Q Investments LP, which owns about 3% of Houghton’s stock, is seeking a shareholder vote to pressure the company to either institute a dividend or boost its share repurchases, according to a letter it released Thursday.

Houghton, which specializes in educational books and digital learning, has a “fortress balance sheet” that is far too protective in a market where debt is cheap, Q Investments said. The investor’s push comes as at least one competitor in educational publishing, Cengage Learning, turned to the debt markets this week.

A spokeswoman for Houghton Mifflin Harcourt declined to comment.

The company, whose primary focus is preschool through 12th grade, also has a small consumer arm whose authors include Philip Roth, Jonathan Safran Foer and Yann Martel. Houghton emerged from a brief stay in bankruptcy in 2012 and went public in 2013 at $12 a share. Its shares closed Thursday at $20.30, giving the company a market capitalization of $2.87 billion.
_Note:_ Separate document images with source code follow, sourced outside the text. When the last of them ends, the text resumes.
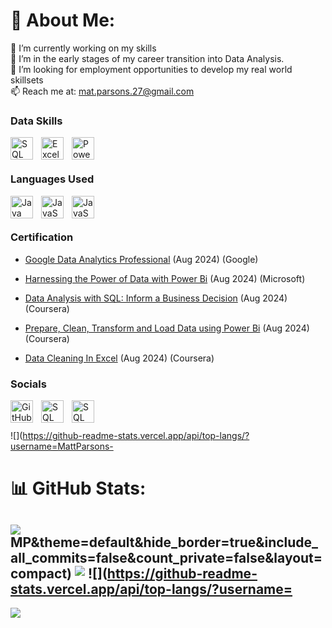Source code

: # 💫 About Me:
📖 I’m currently working on my skills<br>🌱 I’m in the early stages of my career transition into Data Analysis.<br>🔭 I’m looking for employment opportunities to develop my real world skillsets<br>📫 Reach me at:  mat.parsons.27@gmail.com

### Data Skills


[<img align="left" alt="SQL" width="36" height="36" src="https://cdn.jsdelivr.net/gh/devicons/devicon@latest/icons/mysql/mysql-plain-wordmark.svg" style="padding-right:10px;"/>](https://www.mysql.com/)
[<img align="left" alt="Excel" width="36" height="36" src="https://github.com/sempostma/office365-icons/blob/master/png/256/excel.png?raw=true" style="padding-right:10px;"/>](https://www.microsoft.com/en-gb/microsoft-365/excel)
[<img align="left" alt="PowerBI" width="36" height="36" src="https://github.com/microsoft/PowerBI-Icons/blob/main/PNG/Power-BI.png?raw=true" style="padding-right:10px;"/>](https://www.microsoft.com/en-us/power-platform/products/power-bi)

<br />
<br />

### Languages Used

[<img align="left" alt="Java" width="36" height="36" src="https://cdn.jsdelivr.net/gh/devicons/devicon@latest/icons/java/java-original.svg" style="padding-right:10px;"/>](https://www.oracle.com/java/)
[<img align="left" alt="JavaScript" width="36" height="36" src="https://cdn.jsdelivr.net/gh/devicons/devicon@latest/icons/javascript/javascript-original.svg" style="padding-right:10px;"/>](https://developer.mozilla.org/en-US/docs/Web/JavaScript) 
[<img align="left" alt="JavaScript" width="36" height="36" src="https://cdn.jsdelivr.net/gh/devicons/devicon@latest/icons/rstudio/rstudio-original.svg" style="padding-right:10px;"/>](https://posit.co/)

<br />
<br />

### Certification

- [Google Data Analytics Professional](https://coursera.org/share/70ea27ff33417e789fd121b093ccc655) (Aug 2024) (Google)

- [Harnessing the Power of Data with Power Bi](https://coursera.org/share/416db9bb4adf994ce8e832ba55e89278) (Aug 2024) (Microsoft)

- [Data Analysis with SQL: Inform a Business Decision](https://coursera.org/share/25686eee7b5810593cb2e35498e91406) (Aug 2024) (Coursera)

- [Prepare, Clean, Transform and Load Data using Power Bi](https://coursera.org/share/b46a336dd591cdf65de635e52a844424) (Aug 2024) (Coursera)

- [Data Cleaning In Excel](https://coursera.org/share/253c4149fdcb5aa36e89c7e00f9d4a1e) (Aug 2024) (Coursera)



### Socials

[<img align="left" alt="GitHub" width="36" height="36" src="https://cdn.jsdelivr.net/gh/devicons/devicon@latest/icons/github/github-original.svg" style="padding-right:10px;"/>](https://www.github.com/MattParsons-MP)
[<img align="left" alt="SQL" width="36" height="36" src="https://ulsesifcfgmgsvjcuvqs.supabase.co/storage/v1/object/public/socials-icons/instagram.svg?sanitize=true" style="padding-right:10px;"/>]("http://www.instagram.com/cloudsurfer27)
[<img align="left" alt="SQL" width="36" height="36" src="https://cdn.jsdelivr.net/gh/devicons/devicon@latest/icons/linkedin/linkedin-original.svg" style="padding-right:10px;"/>](https://www.linkedin.com/in/mathew-parsons-b9906549/)


<br />
<br />


![](https://github-readme-stats.vercel.app/api/top-langs/?username=MattParsons-

# 📊 GitHub Stats:
![](https://github-readme-streak-stats.herokuapp.com/?user=MattParsons-MP&theme=default&hide_border=true)<br/>
MP&theme=default&hide_border=true&include_all_commits=false&count_private=false&layout=compact)
<img align="top" src="https://github-readme-stats.vercel.app/api/top-langs/?username=MattParsons-" />
![](https://github-readme-stats.vercel.app/api/top-langs/?username=
---
[![](https://visitcount.itsvg.in/api?id=MattParsons-MP&icon=0&color=0)](https://visitcount.itsvg.in)

<!-- Proudly created with GPRM ( https://gprm.itsvg.in ) -->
On a Nov. 6 earnings conference call, Houghton Chief Financial Officer Eric Shuman said the company expects to end the year with a cash balance of between $675 million and $725 million, up from $425 million at the end of 2013. Houghton’s board authorized the repurchase of $100 million in common stock over a two-year period because of its expected strong cash position.

In an interview last month with The Wall Street Journal, Houghton Chief Executive Linda Zecher emphasized the importance of delivering value for shareholders. “You want to make sure you’re focused on growth and that you’re spending your capital judiciously,” she said. “And you want to make sure that anything you’re doing will accrue to the stock price and to the value of the company.”

Houghton has been on something of an acquisition spree. It has purchased three digital education-related companies in 2014 as it looks to build its digital portfolio and increase its opportunities for selling directly to consumers. Ms. Zecher also said Houghton would be open to a larger deal if it would expand the company’s footprint.

In the letter to the board, Q Investments said hoarding cash for a major acquisition is unnecessary. While the investor said it would support a deal, if merited, it believes the company should return some of the cash on hand because the debt markets could finance any significant transaction.

Q Investments didn’t specify how much cash it believes should be returned to investors, but suggested a dividend could signal that Houghton has confidence in its long-term prospects. In the letter, the activist fund voiced support for management and noted the company’s progress since bankruptcy.

Earlier this week, Cengage, another educational publisher, said it was planning to use debt to pay a dividend only eight months after it emerged from bankruptcy.